UC Davis Symphony Orchestra, Chorus:
Elgar and Schubert
Jackson Hall, Mondavi Center
Jeffrey Thomas & Jonathan Spatola-Knoll, conductors
Elgar: Introduction and
Allegro
Jolán Friedhoff and Devon Bradshaw, violin
Ellen Ruth Rose, viola, and Susan Lamb Cook, cello
Schubert: Mass No. 2 in G Major
with the University Chorus
Elgar: Variations on an Original Theme (“Enigma”)
$10 Students and Children, $20 Adults (Assigned Seating)
For string quartet and string orchestra only, Introduction and Allegro is evocative of a Baroque concerto grosso with demanding, soloistic parts playing with and against a full-sounding string orchestra. The work was composed for a concert of the London Symphony Orchestra in 1905, then in its infancy. The piece is meant to showcase the string-players abilities of the orchestra, and the Allegro section features, in Elgar’s words, a “devil of a fugue.”

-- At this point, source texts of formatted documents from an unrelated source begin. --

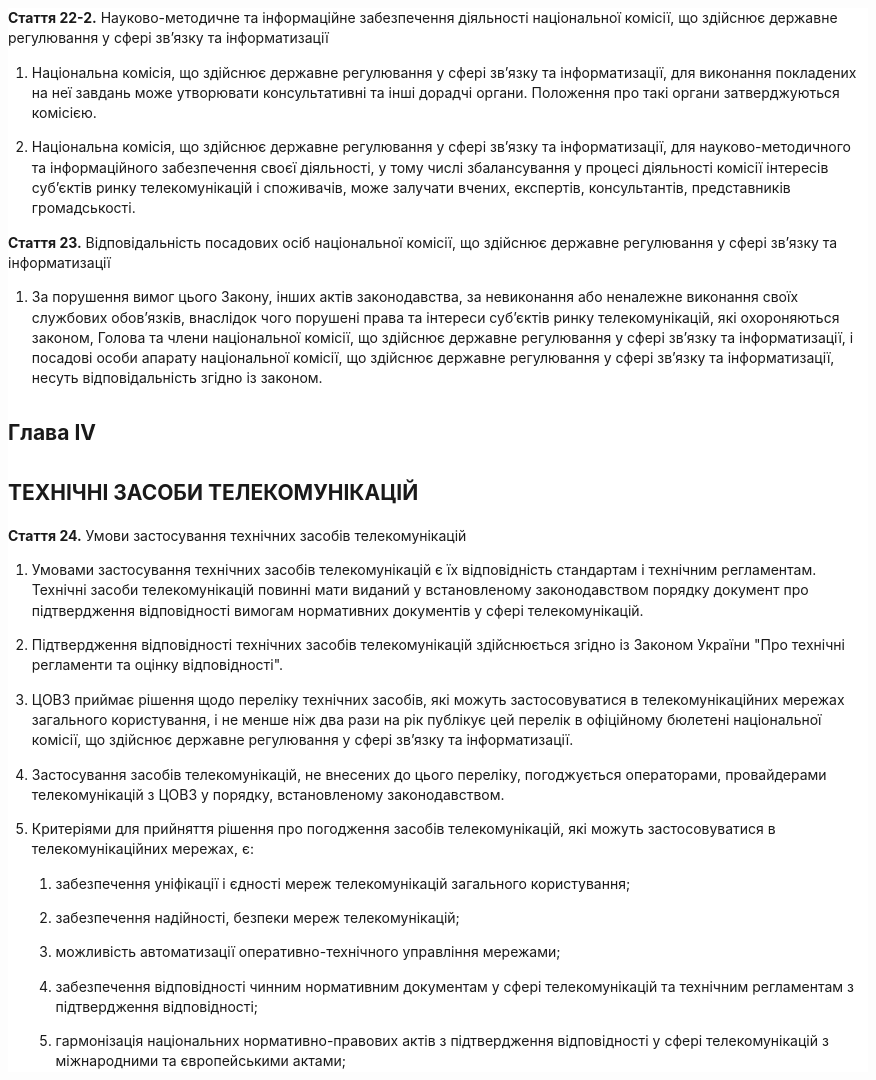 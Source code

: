 **Стаття 22-2.** Науково-методичне та інформаційне забезпечення діяльності національної комісії, що здійснює державне регулювання у сфері зв’язку та інформатизації

1. Національна комісія, що здійснює державне регулювання у сфері зв’язку та інформатизації, для виконання покладених на неї завдань може утворювати консультативні та інші дорадчі органи. Положення про такі органи затверджуються комісією.

2. Національна комісія, що здійснює державне регулювання у сфері зв’язку та інформатизації, для науково-методичного та інформаційного забезпечення своєї діяльності, у тому числі збалансування у процесі діяльності комісії інтересів суб’єктів ринку телекомунікацій і споживачів, може залучати вчених, експертів, консультантів, представників громадськості.

**Стаття 23.** Відповідальність посадових осіб національної комісії, що здійснює державне регулювання у сфері зв’язку та інформатизації

1. За порушення вимог цього Закону, інших актів законодавства, за невиконання або неналежне виконання своїх службових обов’язків, внаслідок чого порушені права та інтереси суб’єктів ринку телекомунікацій, які охороняються законом, Голова та члени національної комісії, що здійснює державне регулювання у сфері зв’язку та інформатизації, і посадові особи апарату національної комісії, що здійснює державне регулювання у сфері зв’язку та інформатизації, несуть відповідальність згідно із законом.

## Глава IV
## ТЕХНІЧНІ ЗАСОБИ ТЕЛЕКОМУНІКАЦІЙ

**Стаття 24.** Умови застосування технічних засобів телекомунікацій

1. Умовами застосування технічних засобів телекомунікацій є їх відповідність стандартам і технічним регламентам. Технічні засоби телекомунікацій повинні мати виданий у встановленому законодавством порядку документ про підтвердження відповідності вимогам нормативних документів у сфері телекомунікацій.

2. Підтвердження відповідності технічних засобів телекомунікацій здійснюється згідно із Законом України "Про технічні регламенти та оцінку відповідності".

3. ЦОВЗ приймає рішення щодо переліку технічних засобів, які можуть застосовуватися в телекомунікаційних мережах загального користування, і не менше ніж два рази на рік публікує цей перелік в офіційному бюлетені національної комісії, що здійснює державне регулювання у сфері зв’язку та інформатизації.

4. Застосування засобів телекомунікацій, не внесених до цього переліку, погоджується операторами, провайдерами телекомунікацій з ЦОВЗ у порядку, встановленому законодавством.

5. Критеріями для прийняття рішення про погодження засобів телекомунікацій, які можуть застосовуватися в телекомунікаційних мережах, є:

    1) забезпечення уніфікації і єдності мереж телекомунікацій загального користування;

    2) забезпечення надійності, безпеки мереж телекомунікацій;

    3) можливість автоматизації оперативно-технічного управління мережами;

    4) забезпечення відповідності чинним нормативним документам у сфері телекомунікацій та технічним регламентам з підтвердження відповідності;

    5) гармонізація національних нормативно-правових актів з підтвердження відповідності у сфері телекомунікацій з міжнародними та європейськими актами;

Elgar wrote of the Enigma Variations: “Its dark saying must be left unguessed, and I warn you that the apparent connection between the variations and the theme is often of the slightest texture; further, through and over the whole set another and larger theme ‘goes’ but is not played.” In other words, Elgar varied the typical practice itself of a theme and variation—a common enough compositional practice—by writing a set of variations upon a theme (“its dark saying”) that the listener never really hears. Each variation is instead a counterpoint to that enigmatic theme. Although Elgar said only the composer knew the Enigma melody, plenty of individuals have proposed answers, from a minor version of Twinkle Twinkle, Little Star to a theme presented in Brahms’s Fourth Symphony to Elgar’s own signature E-minor leitmotif. What is known, however, are that the variations are representative of his friends. In fact the dedication of the piece reads, “My Friends Pictured Within.” The Nimrod variation is easily the most famous and most often extracted variation of the set and represents Elgar’s friend, editor, and critic Augustus Jaeger. The name Nimrod is actually a character from the Old Testament, a mighty hunter. In German, Jäger means hunter—which, although seemingly cryptic, makes the connection between the Nimrod variation and Augustus Jaeger clear.